The process will continue at a board meeting slated for Monday, Jan. 11, with a discussion of staffing recommendations, programmatic budget drivers and other items that would require approval by the school board. On Monday, the budget office will share input received from school principals regarding their budgetary needs and facility-related requests, and key stakeholders or community members can weigh in on budget priorities during the public comment period.
The preliminary budget will be issued by Monday, Feb. 1, in time for the first of three budget study sessions.
A virtual public forum Nov. 18 provided an early opportunity for the administration and board to hear from community members about their budget priorities.
“Opportunities for such input exist throughout the budget development process, and we look forward to hearing from members of our community either via email, or during public comment periods at our business meetings, budget study sessions, and at the end-of-process public forum in March,” board president Pam Fuehrer wrote in an email to the Inquirer following the November meeting.
At that meeting, Suzie Hahn, school budget portfolio chair for the Scarsdale League of Women Voters, asked whether the district was budgeting for next year to be “another COVID year” or a normal one and asked how the budgets would look different from one another.
Hahn also asked how the school district expects state aid and other revenue from taxes and earned interest to be affected given the economy.
The school closure during the pandemic last year created substantial savings — expenditures were lower by more than $5 million — and the unassigned fund balance at year-end was more than 4% of the budget, much of which was transferred to cover COVID-related and other expenses prior to the start of the 2020-21 school year, bringing the fund balance to about 2.7%.
Hahn asked how the district plans to allocate the savings and where the reserves and fund balances would go in the 2021-22 budget.
Hahn also asked about class size and enrollment expectations, staffing for mental health as the need has grown during the pandemic, and staffing or funding for special education and security, health insurance budget expectations and the plans for renegotiating the teachers contract, which was set with a one-year placeholder last year.
Questions about facilities and operations remain, including the fate of the postponed SHS auditorium and art studio renovations, COVID testing capacity and costs, costs related to air filtration system upgrades, and budget changes related to remote technology and transportation given the ongoing hybrid education model.

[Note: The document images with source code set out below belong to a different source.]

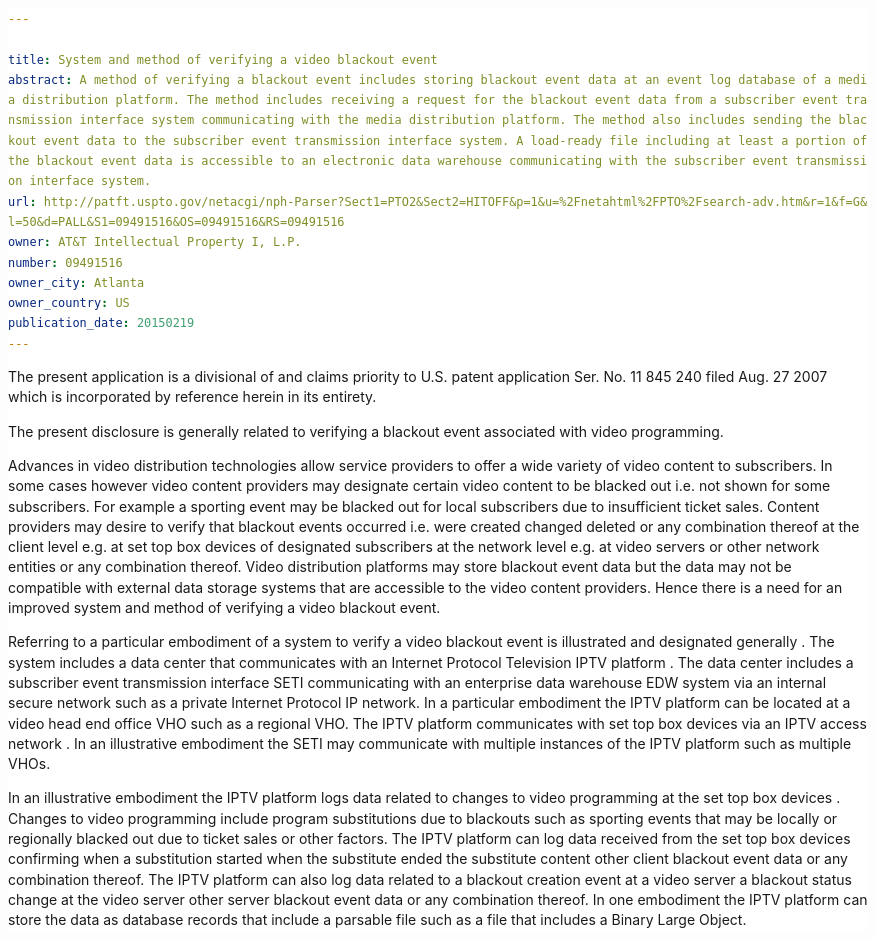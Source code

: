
 ```yaml
---

title: System and method of verifying a video blackout event
abstract: A method of verifying a blackout event includes storing blackout event data at an event log database of a media distribution platform. The method includes receiving a request for the blackout event data from a subscriber event transmission interface system communicating with the media distribution platform. The method also includes sending the blackout event data to the subscriber event transmission interface system. A load-ready file including at least a portion of the blackout event data is accessible to an electronic data warehouse communicating with the subscriber event transmission interface system.
url: http://patft.uspto.gov/netacgi/nph-Parser?Sect1=PTO2&Sect2=HITOFF&p=1&u=%2Fnetahtml%2FPTO%2Fsearch-adv.htm&r=1&f=G&l=50&d=PALL&S1=09491516&OS=09491516&RS=09491516
owner: AT&T Intellectual Property I, L.P.
number: 09491516
owner_city: Atlanta
owner_country: US
publication_date: 20150219
---
```

The present application is a divisional of and claims priority to U.S. patent application Ser. No. 11 845 240 filed Aug. 27 2007 which is incorporated by reference herein in its entirety.

The present disclosure is generally related to verifying a blackout event associated with video programming.

Advances in video distribution technologies allow service providers to offer a wide variety of video content to subscribers. In some cases however video content providers may designate certain video content to be blacked out i.e. not shown for some subscribers. For example a sporting event may be blacked out for local subscribers due to insufficient ticket sales. Content providers may desire to verify that blackout events occurred i.e. were created changed deleted or any combination thereof at the client level e.g. at set top box devices of designated subscribers at the network level e.g. at video servers or other network entities or any combination thereof. Video distribution platforms may store blackout event data but the data may not be compatible with external data storage systems that are accessible to the video content providers. Hence there is a need for an improved system and method of verifying a video blackout event.

Referring to a particular embodiment of a system to verify a video blackout event is illustrated and designated generally . The system includes a data center that communicates with an Internet Protocol Television IPTV platform . The data center includes a subscriber event transmission interface SETI communicating with an enterprise data warehouse EDW system via an internal secure network such as a private Internet Protocol IP network. In a particular embodiment the IPTV platform can be located at a video head end office VHO such as a regional VHO. The IPTV platform communicates with set top box devices via an IPTV access network . In an illustrative embodiment the SETI may communicate with multiple instances of the IPTV platform such as multiple VHOs.

In an illustrative embodiment the IPTV platform logs data related to changes to video programming at the set top box devices . Changes to video programming include program substitutions due to blackouts such as sporting events that may be locally or regionally blacked out due to ticket sales or other factors. The IPTV platform can log data received from the set top box devices confirming when a substitution started when the substitute ended the substitute content other client blackout event data or any combination thereof. The IPTV platform can also log data related to a blackout creation event at a video server a blackout status change at the video server other server blackout event data or any combination thereof. In one embodiment the IPTV platform can store the data as database records that include a parsable file such as a file that includes a Binary Large Object.
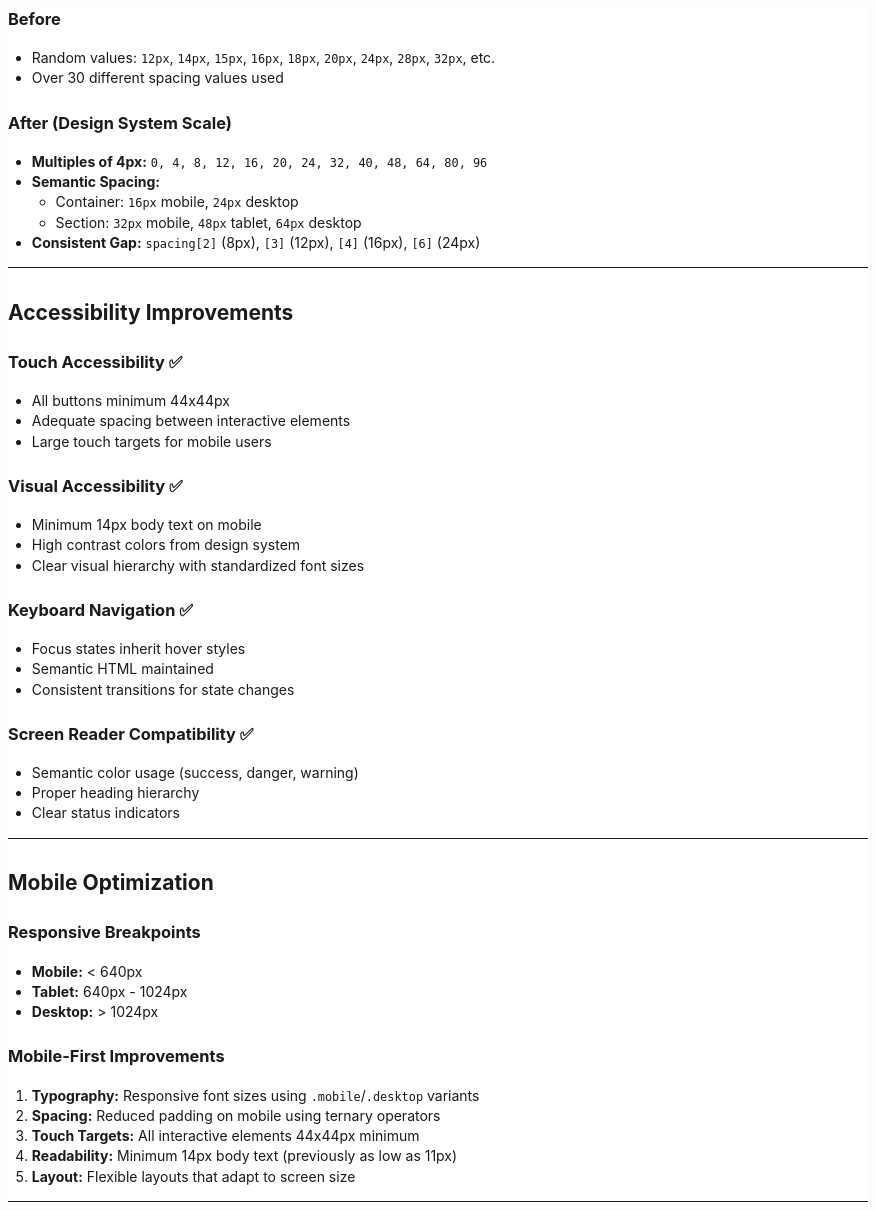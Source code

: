 ### Before
- Random values: `12px`, `14px`, `15px`, `16px`, `18px`, `20px`, `24px`, `28px`, `32px`, etc.
- Over 30 different spacing values used

### After (Design System Scale)
- **Multiples of 4px:** `0, 4, 8, 12, 16, 20, 24, 32, 40, 48, 64, 80, 96`
- **Semantic Spacing:**
  - Container: `16px` mobile, `24px` desktop
  - Section: `32px` mobile, `48px` tablet, `64px` desktop
- **Consistent Gap:** `spacing[2]` (8px), `[3]` (12px), `[4]` (16px), `[6]` (24px)

---

## Accessibility Improvements

### Touch Accessibility ✅
- All buttons minimum 44x44px
- Adequate spacing between interactive elements
- Large touch targets for mobile users

### Visual Accessibility ✅
- Minimum 14px body text on mobile
- High contrast colors from design system
- Clear visual hierarchy with standardized font sizes

### Keyboard Navigation ✅
- Focus states inherit hover styles
- Semantic HTML maintained
- Consistent transitions for state changes

### Screen Reader Compatibility ✅
- Semantic color usage (success, danger, warning)
- Proper heading hierarchy
- Clear status indicators

---

## Mobile Optimization

### Responsive Breakpoints
- **Mobile:** < 640px
- **Tablet:** 640px - 1024px
- **Desktop:** > 1024px

### Mobile-First Improvements
1. **Typography:** Responsive font sizes using `.mobile`/`.desktop` variants
2. **Spacing:** Reduced padding on mobile using ternary operators
3. **Touch Targets:** All interactive elements 44x44px minimum
4. **Readability:** Minimum 14px body text (previously as low as 11px)
5. **Layout:** Flexible layouts that adapt to screen size

---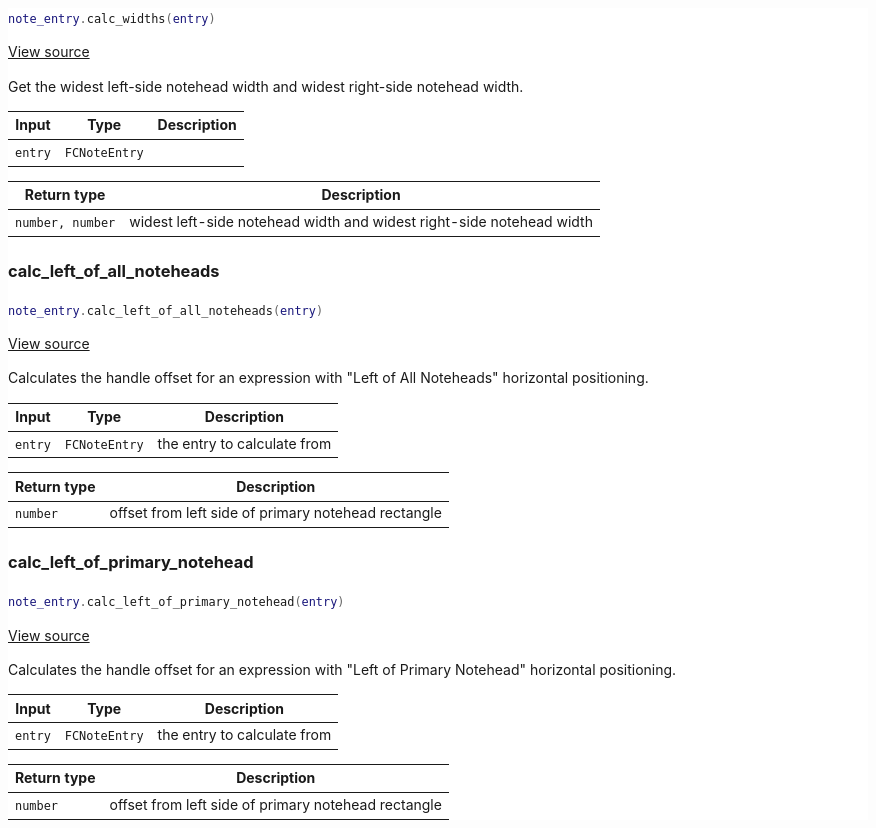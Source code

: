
 ```lua
note_entry.calc_widths(entry)
```

[View source](https://github.com/finale-lua/lua-scripts/tree/master/src/library/note_entry.lua#L129)

Get the widest left-side notehead width and widest right-side notehead width.

| Input | Type | Description |
| ----- | ---- | ----------- |
| `entry` | `FCNoteEntry` |  |

| Return type | Description |
| ----------- | ----------- |
| `number, number` | widest left-side notehead width and widest right-side notehead width |

### calc_left_of_all_noteheads

```lua
note_entry.calc_left_of_all_noteheads(entry)
```

[View source](https://github.com/finale-lua/lua-scripts/tree/master/src/library/note_entry.lua#L161)

Calculates the handle offset for an expression with "Left of All Noteheads" horizontal positioning.

| Input | Type | Description |
| ----- | ---- | ----------- |
| `entry` | `FCNoteEntry` | the entry to calculate from |

| Return type | Description |
| ----------- | ----------- |
| `number` | offset from left side of primary notehead rectangle |

### calc_left_of_primary_notehead

```lua
note_entry.calc_left_of_primary_notehead(entry)
```

[View source](https://github.com/finale-lua/lua-scripts/tree/master/src/library/note_entry.lua#L177)

Calculates the handle offset for an expression with "Left of Primary Notehead" horizontal positioning.

| Input | Type | Description |
| ----- | ---- | ----------- |
| `entry` | `FCNoteEntry` | the entry to calculate from |

| Return type | Description |
| ----------- | ----------- |
| `number` | offset from left side of primary notehead rectangle |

According to Mattey, the district expects to end the 2020-21 year with revenues higher than the prior year by about $1 million, or 0.6%. He said state aid and interest earnings have decreased by more than $2 million but were offset by $2.5 million from tax levy revenues.
Mattey shared some good news, that the district’s employer pension contribution rates for its retirement programs for 2020-21 are projected to remain close to the projected 9.5%-10% for TRS and 13%-14% for ERS, pensions for teachers and other employees, respectively.
He also said that due to the pandemic, the district should see COVID-related savings of about $1.2 million in reduced spending for instructional programs, teachers’ salaries, interscholastic athletics, and reductions in security, fuel and utility costs.
Meanwhile, Mattey projected COVID-related fund balance spending at $4.6 million, which reflects the purchase of PPE ($800,000), technology and instructional supplies ($263,000), faculty and custodial salaries and benefits ($1.5 million) plus costs for additional hours worked by teacher aides (about $900,000) as students in K-2 returned full time. COVID-19 testing could add $350,000 to the district’s health-related expenditures.
In addition, the school lunch fund had a $220,000 deficit in 2019-20 as the schools closed last spring, but the district was required to provide lunches for those in need during the pandemic. The lunch fund is facing an overall loss in 2020-21 of about $500,000 due to decreased sales to students in the hybrid schedule.
By the end of the 2020-21 fiscal year, the district anticipates a fund balance of $22.9 million, lower by almost $3.8 million over the previous year. The unassigned fund balance is projected to be $5 million, or 3% of the projected annual budget, which is below the 4% limit allowed by state law.
In-depth budget study sessions are scheduled on Feb. 1, Feb. 8 and March 8. Following a budget forum on March 22, the board plans to adopt the 2021-22 budget on April 12 and the budget vote is anticipated on May 18.